The U.S. dollar fell to fresh 2009 lows against the euro, keeping gold prices near the $1,000 level. Oil rose nearly 1 percent above $71 a barrel as OPEC ministers were set to meet and expected to leave official output unchanged.

Oil is coming up and so is gold, so the commodity theme is still alive and well right now, said Frank Lesh, a futures analyst and broker at FuturePath Trading LLC in Chicago.

Shares of health insurers are also in focus ahead of U.S. President Barack Obama's speech to Congress Wednesday evening in which he will provide specifics about his vision for overhauling the healthcare system.

In an encouraging sign for the ailing housing sector, mortgage applications surged last week, with demand rising to its highest level since late-May, data showed. A recovery in housing is seen as key to a sustainable economic rebound.

S&P 500 futures added 1.70 points and were above fair value, a formula that evaluates pricing by taking into account interest rates, dividends and time to expiration on the contract. Dow Jones industrial average futures gained 8 points, and Nasdaq 100 futures rose 2 points.

Investors will get a look at the state of the economy after the Federal Reserve issues the Beige Book, a summary of economic conditions in the 12 Fed districts at 2:00 p.m.

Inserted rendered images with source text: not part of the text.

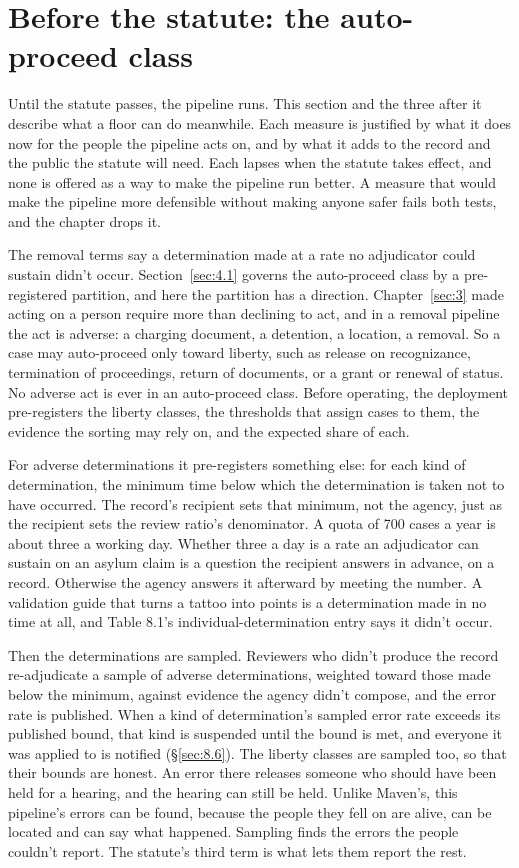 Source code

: \section{Before the statute: the auto-proceed class}
\label{sec:8.5}
Until the statute passes, the pipeline runs. This section and the three after it describe what a floor can do meanwhile. Each measure is justified by what it does now for the people the pipeline acts on, and by what it adds to the record and the public the statute will need. Each lapses when the statute takes effect, and none is offered as a way to make the pipeline run better. A measure that would make the pipeline more defensible without making anyone safer fails both tests, and the chapter drops it.

The removal terms say a determination made at a rate no adjudicator could sustain didn't occur. Section~\ref{sec:4.1} governs the auto-proceed class by a pre-registered partition, and here the partition has a direction. Chapter~\ref{sec:3} made acting on a person require more than declining to act, and in a removal pipeline the act is adverse: a charging document, a detention, a location, a removal. So a case may auto-proceed only toward liberty, such as release on recognizance, termination of proceedings, return of documents, or a grant or renewal of status. No adverse act is ever in an auto-proceed class. Before operating, the deployment pre-registers the liberty classes, the thresholds that assign cases to them, the evidence the sorting may rely on, and the expected share of each.

For adverse determinations it pre-registers something else: for each kind of determination, the minimum time below which the determination is taken not to have occurred. The record's recipient sets that minimum, not the agency, just as the recipient sets the review ratio's denominator. A quota of 700 cases a year is about three a working day. Whether three a day is a rate an adjudicator can sustain on an asylum claim is a question the recipient answers in advance, on a record. Otherwise the agency answers it afterward by meeting the number. A validation guide that turns a tattoo into points is a determination made in no time at all, and Table 8.1's individual-determination entry says it didn't occur.

Then the determinations are sampled. Reviewers who didn't produce the record re-adjudicate a sample of adverse determinations, weighted toward those made below the minimum, against evidence the agency didn't compose, and the error rate is published. When a kind of determination's sampled error rate exceeds its published bound, that kind is suspended until the bound is met, and everyone it was applied to is notified (\S\ref{sec:8.6}). The liberty classes are sampled too, so that their bounds are honest. An error there releases someone who should have been held for a hearing, and the hearing can still be held. Unlike Maven's, this pipeline's errors can be found, because the people they fell on are alive, can be located and can say what happened. Sampling finds the errors the people couldn't report. The statute's third term is what lets them report the rest.
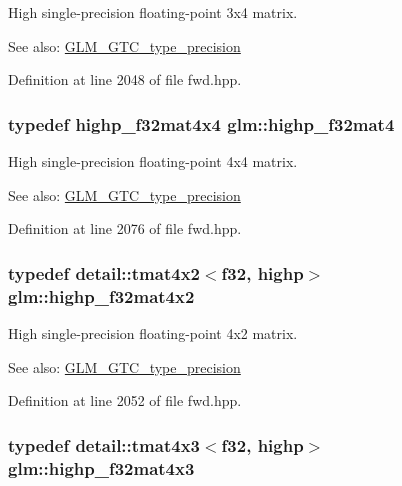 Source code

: High single-precision floating-point 3x4 matrix. \begin{Desc}
\item[See also:]\hyperlink{group__gtc__type__precision}{GLM\_\-GTC\_\-type\_\-precision} \end{Desc}


Definition at line 2048 of file fwd.hpp.\hypertarget{group__gtc__type__precision_gc14c1bfb647e39d459c7489ede2156cc}{
\subsubsection[highp\_\-f32mat4]{\setlength{\rightskip}{0pt plus 5cm}typedef highp\_\-f32mat4x4 {\bf glm::highp\_\-f32mat4}}}
\label{group__gtc__type__precision_gc14c1bfb647e39d459c7489ede2156cc}


High single-precision floating-point 4x4 matrix. \begin{Desc}
\item[See also:]\hyperlink{group__gtc__type__precision}{GLM\_\-GTC\_\-type\_\-precision} \end{Desc}


Definition at line 2076 of file fwd.hpp.\hypertarget{group__gtc__type__precision_g4d799497b303c2434fe709f81f6bd4dd}{
\subsubsection[highp\_\-f32mat4x2]{\setlength{\rightskip}{0pt plus 5cm}typedef detail::tmat4x2$<$f32, highp$>$ {\bf glm::highp\_\-f32mat4x2}}}
\label{group__gtc__type__precision_g4d799497b303c2434fe709f81f6bd4dd}


High single-precision floating-point 4x2 matrix. \begin{Desc}
\item[See also:]\hyperlink{group__gtc__type__precision}{GLM\_\-GTC\_\-type\_\-precision} \end{Desc}


Definition at line 2052 of file fwd.hpp.\hypertarget{group__gtc__type__precision_g5bd692575886422f501a379386e391d9}{
\subsubsection[highp\_\-f32mat4x3]{\setlength{\rightskip}{0pt plus 5cm}typedef detail::tmat4x3$<$f32, highp$>$ {\bf glm::highp\_\-f32mat4x3}}}
\label{group__gtc__type__precision_g5bd692575886422f501a379386e391d9}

EDT.

Shares of General Electric Co gained 3 percent to $14.93 in premarket trading after Goldman Sachs raised its price target to $18 from $15.

McDonald's Corp slipped 1.5 percent to $55.40 after the hamburger chain said sales at restaurants worldwide open at least 13 months rose 2.2 percent in August.

Retailer Talbots Inc jumped 10 percent to $7.80 after it reported a quarterly loss that was not as deep as expected as the company attempts a turnaround through cost-cutting and better merchandising.

Shares of Microchip Technology Inc rose 1.8 percent to $27.57 after the chipmaker raised its revenue and earnings outlook for the second quarter on Tuesday. On Wednesday, Barclays raised its price target to $28.

Stocks advanced on Tuesday on an uptick in merger and activity, while the weak dollar led to gains in commodities, lifting shares of oil and mining companies.

The S&P 500 has rallied 52 percent from its multiyear low in March, and analysts still gave an upbeat outlook for the benchmark.